→ Task directions
Exactly as written, return the entries below, minus any pictures.

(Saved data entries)
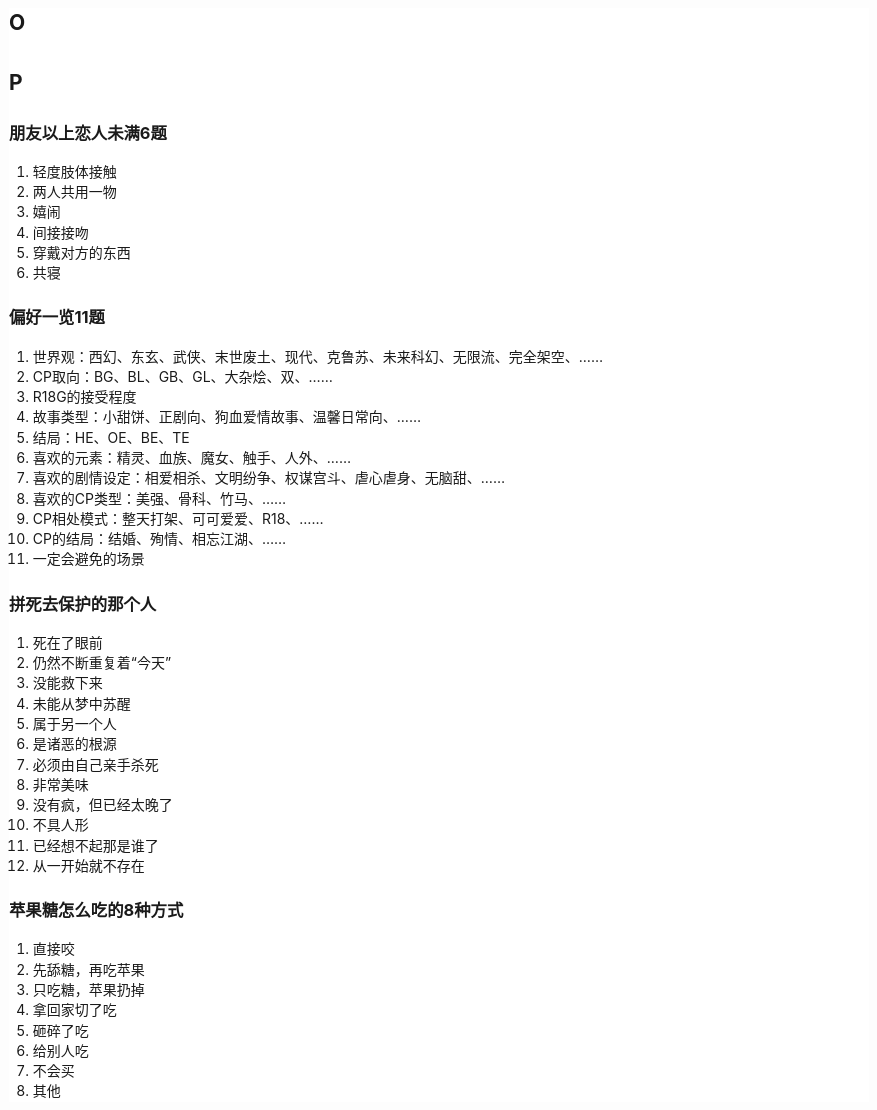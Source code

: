 ## O

## P

### 朋友以上恋人未满6题

1. 轻度肢体接触
2. 两人共用一物
3. 嬉闹
4. 间接接吻
5. 穿戴对方的东西
6. 共寝

### 偏好一览11题

1. 世界观：西幻、东玄、武侠、末世废土、现代、克鲁苏、未来科幻、无限流、完全架空、……
2. CP取向：BG、BL、GB、GL、大杂烩、双、……
3. R18G的接受程度
4. 故事类型：小甜饼、正剧向、狗血爱情故事、温馨日常向、……
5. 结局：HE、OE、BE、TE
6. 喜欢的元素：精灵、血族、魔女、触手、人外、……
7. 喜欢的剧情设定：相爱相杀、文明纷争、权谋宫斗、虐心虐身、无脑甜、……
8. 喜欢的CP类型：美强、骨科、竹马、……
9. CP相处模式：整天打架、可可爱爱、R18、……
10. CP的结局：结婚、殉情、相忘江湖、……
11. 一定会避免的场景

### **拼死去保护的那个人**

1. 死在了眼前
2. 仍然不断重复着“今天”
3. 没能救下来
4. 未能从梦中苏醒
5. 属于另一个人
6. 是诸恶的根源
7. 必须由自己亲手杀死
8. 非常美味
9. 没有疯，但已经太晚了
10. 不具人形
11. 已经想不起那是谁了
12. 从一开始就不存在

### 苹果糖怎么吃的8种方式

1. 直接咬
2. 先舔糖，再吃苹果
3. 只吃糖，苹果扔掉
4. 拿回家切了吃
5. 砸碎了吃
6. 给别人吃
7. 不会买
8. 其他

→ Written answer
Source code

: ## O

## P

### 朋友以上恋人未满6题

1. 轻度肢体接触
2. 两人共用一物
3. 嬉闹
4. 间接接吻
5. 穿戴对方的东西
6. 共寝

### 偏好一览11题

1. 世界观：西幻、东玄、武侠、末世废土、现代、克鲁苏、未来科幻、无限流、完全架空、……
2. CP取向：BG、BL、GB、GL、大杂烩、双、……
3. R18G的接受程度
4. 故事类型：小甜饼、正剧向、狗血爱情故事、温馨日常向、……
5. 结局：HE、OE、BE、TE
6. 喜欢的元素：精灵、血族、魔女、触手、人外、……
7. 喜欢的剧情设定：相爱相杀、文明纷争、权谋宫斗、虐心虐身、无脑甜、……
8. 喜欢的CP类型：美强、骨科、竹马、……
9. CP相处模式：整天打架、可可爱爱、R18、……
10. CP的结局：结婚、殉情、相忘江湖、……
11. 一定会避免的场景

### **拼死去保护的那个人**

1. 死在了眼前
2. 仍然不断重复着“今天”
3. 没能救下来
4. 未能从梦中苏醒
5. 属于另一个人
6. 是诸恶的根源
7. 必须由自己亲手杀死
8. 非常美味
9. 没有疯，但已经太晚了
10. 不具人形
11. 已经想不起那是谁了
12. 从一开始就不存在

### 苹果糖怎么吃的8种方式

1. 直接咬
2. 先舔糖，再吃苹果
3. 只吃糖，苹果扔掉
4. 拿回家切了吃
5. 砸碎了吃
6. 给别人吃
7. 不会买
8. 其他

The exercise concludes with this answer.